Now I need to make it clear at the start, I am not an electrician, but some of the nastiest incidents I have had to investigate have involved contact with live buzz bars and lack of proper control.

They say you can’t easily see, hear or smell electricity, but you can feel it, and then it’s usually a bit too late. Getting a kick off an electric fence (12V) when out walking the dog is one thing, but coming into contact with higher voltages and currents in the workplace can be something totally different.

I had to investigate an incident in Glasgow a few years back where an electrical contractor dropped a spanner on to some live incoming cables and suffered severe burns. This just shows that even the professionals can get things wrong.

So here are some really basic things to consider:

Have access to competent electrical advice: Whether in house or through an external contractor, get someone involved whose opinion you trust;

Get a site survey completed: The survey should be carried out and a drawing produced to show all site services, both overhead and underground. A key should be developed so as to distinguish between the various services. Items on the plan might include:

  • Overhead electrical supply
  • Underground electrical supply HV
  • Underground electrical supply LV
  • On-site electrical distribution line and depth
  • Gas
  • Water
  • Telecoms 
  • Security Systems

The plan should have reference to fixed points and, where possible, show service depths.

Undertake regular inspection and maintenance: Develop a scheme of inspection and maintenance based around the following:

  • An organizational structure for the scheme of maintenance
  • Appropriate authorization of competent personnel
  • A detailed description of the scheme and the equipment included for inspection and maintenance
  • Testing specifications, procedures and methods
  • Technical notes for specific equipment.

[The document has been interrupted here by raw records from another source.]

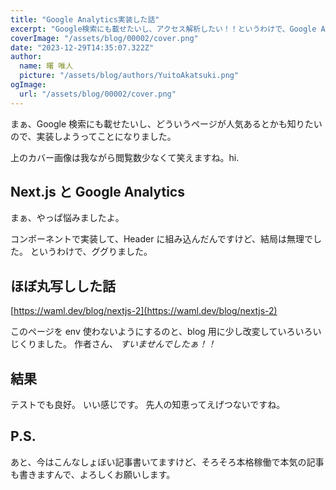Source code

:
 ```yaml
---
title: "Google Analytics実装した話"
excerpt: "Google検索にも載せたいし、アクセス解析したい！！というわけで、Google Analyticsを実装しました。"
coverImage: "/assets/blog/00002/cover.png"
date: "2023-12-29T14:35:07.322Z"
author:
  name: 曙 唯人
  picture: "/assets/blog/authors/YuitoAkatsuki.png"
ogImage:
  url: "/assets/blog/00002/cover.png"
---
```


まぁ、Google 検索にも載せたいし、どういうページが人気あるとかも知りたいので、実装しようってことになりました。

上のカバー画像は我ながら閲覧数少なくて笑えますね。hi.

## Next.js と Google Analytics

まぁ、やっぱ悩みましたよ。

コンポーネントで実装して、Header に組み込んだんですけど、結局は無理でした。
というわけで、ググりました。

## ほぼ丸写しした話

[https://waml.dev/blog/nextjs-2](https://waml.dev/blog/nextjs-2)

このページを env 使わないようにするのと、blog 用に少し改変していろいろいじくりました。
作者さん、 _すいませんでしたぁ！！_

## 結果

テストでも良好。
いい感じです。
先人の知恵ってえげつないですね。

## P.S.

あと、今はこんなしょぼい記事書いてますけど、そろそろ本格稼働で本気の記事も書きますんで、よろしくお願いします。
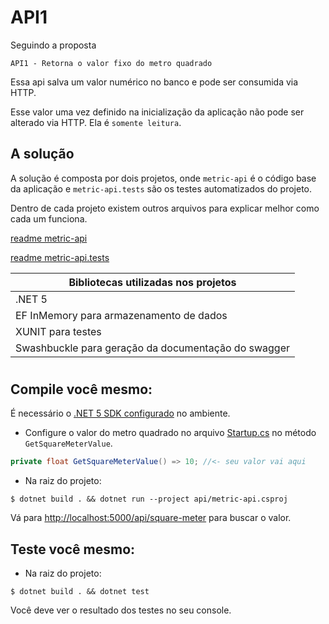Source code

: # API1

Seguindo a proposta
```
API1 - Retorna o valor fixo do metro quadrado
```
Essa api salva um valor numérico no banco e pode ser consumida via HTTP.

Esse valor uma vez definido na inicialização da aplicação não pode ser alterado via HTTP. Ela é `somente leitura`.

## A solução
A solução é composta por dois projetos, onde `metric-api` é o código base da aplicação e `metric-api.tests` são os testes automatizados do projeto.

Dentro de cada projeto existem outros arquivos para explicar melhor como cada um funciona.

[readme metric-api](./api/readme.md)

[readme metric-api.tests](./tests/readme.md)

|Bibliotecas utilizadas nos projetos|
| ------ |
|.NET 5 |
|EF InMemory para armazenamento de dados|
|XUNIT para testes|
|Swashbuckle para geração da documentação do swagger|

#

## Compile você mesmo:

É necessário o [.NET 5 SDK configurado](TODO:dotnetconfigure) no ambiente.

- Configure o valor do metro quadrado no arquivo [Startup.cs](./api/Startup.cs) no método `GetSquareMeterValue`.

```cs
private float GetSquareMeterValue() => 10; //<- seu valor vai aqui
```

- Na raiz do projeto:

```console
$ dotnet build . && dotnet run --project api/metric-api.csproj
```
Vá para [http://localhost:5000/api/square-meter](http://localhost:5000/api/square-meter) para buscar o valor.

## Teste você mesmo:

- Na raiz do projeto:
```console
$ dotnet build . && dotnet test
```

Você deve ver o resultado dos testes no seu console.


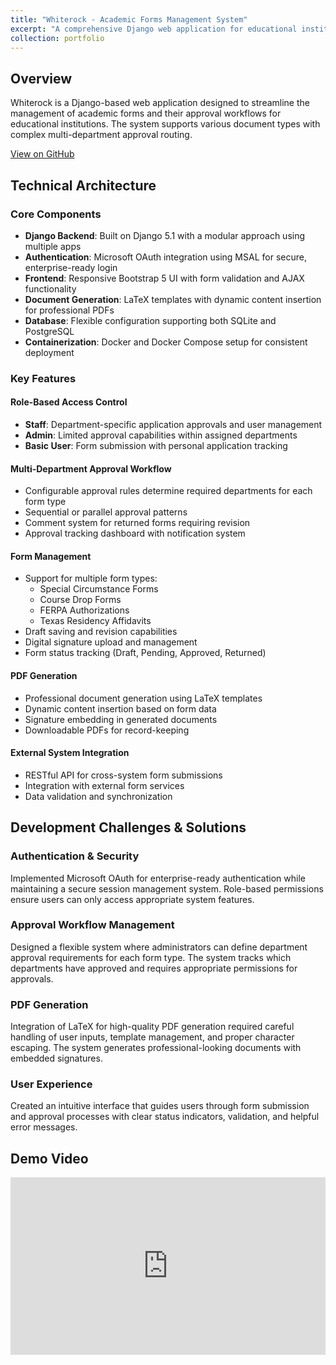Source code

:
 ```yaml
---
title: "Whiterock - Academic Forms Management System"
excerpt: "A comprehensive Django web application for educational institutions to manage academic forms and approval workflows. Features Microsoft OAuth integration, role-based access control, and LaTeX-powered PDF generation.<br/>"
collection: portfolio
---
```


## Overview
Whiterock is a Django-based web application designed to streamline the management of academic forms and their approval workflows for educational institutions. The system supports various document types with complex multi-department approval routing.

[View on GitHub](https://github.com/alijavaidistar/WhiteRock)

## Technical Architecture

### Core Components
- **Django Backend**: Built on Django 5.1 with a modular approach using multiple apps  
- **Authentication**: Microsoft OAuth integration using MSAL for secure, enterprise-ready login  
- **Frontend**: Responsive Bootstrap 5 UI with form validation and AJAX functionality  
- **Document Generation**: LaTeX templates with dynamic content insertion for professional PDFs  
- **Database**: Flexible configuration supporting both SQLite and PostgreSQL  
- **Containerization**: Docker and Docker Compose setup for consistent deployment  

### Key Features

#### Role-Based Access Control
- **Staff**: Department-specific application approvals and user management  
- **Admin**: Limited approval capabilities within assigned departments  
- **Basic User**: Form submission with personal application tracking  

#### Multi-Department Approval Workflow
- Configurable approval rules determine required departments for each form type  
- Sequential or parallel approval patterns  
- Comment system for returned forms requiring revision  
- Approval tracking dashboard with notification system  

#### Form Management
- Support for multiple form types:
  - Special Circumstance Forms  
  - Course Drop Forms  
  - FERPA Authorizations  
  - Texas Residency Affidavits  
- Draft saving and revision capabilities  
- Digital signature upload and management  
- Form status tracking (Draft, Pending, Approved, Returned)  

#### PDF Generation
- Professional document generation using LaTeX templates  
- Dynamic content insertion based on form data  
- Signature embedding in generated documents  
- Downloadable PDFs for record-keeping  

#### External System Integration
- RESTful API for cross-system form submissions  
- Integration with external form services  
- Data validation and synchronization  

## Development Challenges & Solutions

### Authentication & Security
Implemented Microsoft OAuth for enterprise-ready authentication while maintaining a secure session management system. Role-based permissions ensure users can only access appropriate system features.

### Approval Workflow Management
Designed a flexible system where administrators can define department approval requirements for each form type. The system tracks which departments have approved and requires appropriate permissions for approvals.

### PDF Generation
Integration of LaTeX for high-quality PDF generation required careful handling of user inputs, template management, and proper character escaping. The system generates professional-looking documents with embedded signatures.

### User Experience
Created an intuitive interface that guides users through form submission and approval processes with clear status indicators, validation, and helpful error messages.

## Demo Video
<div style="position:relative;padding-bottom:56.25%;height:0;overflow:hidden;">
  <iframe 
    src="https://www.youtube.com/embed/mrRwb6p2X4M?start=32" 
    frameborder="0" 
    allow="accelerometer; autoplay; clipboard-write; encrypted-media; gyroscope; picture-in-picture" 
    allowfullscreen 
    style="position:absolute;top:0;left:0;width:100%;height:100%;">
  </iframe>
</div>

The scheme should be developed with your electrical specialist but you may wish to have someone independent undertake the inspection and test.

Finally, I have read of a lot of electrical inspections that contain many actions but often these have not been corrected or signed off. When you get an electrical report back, don’t just file it in a draw. Read the action list and set up a plan for dealing with the category 1s, 2s and 3s, and when they have been sorted, sign off that part of the report to show it has been actioned.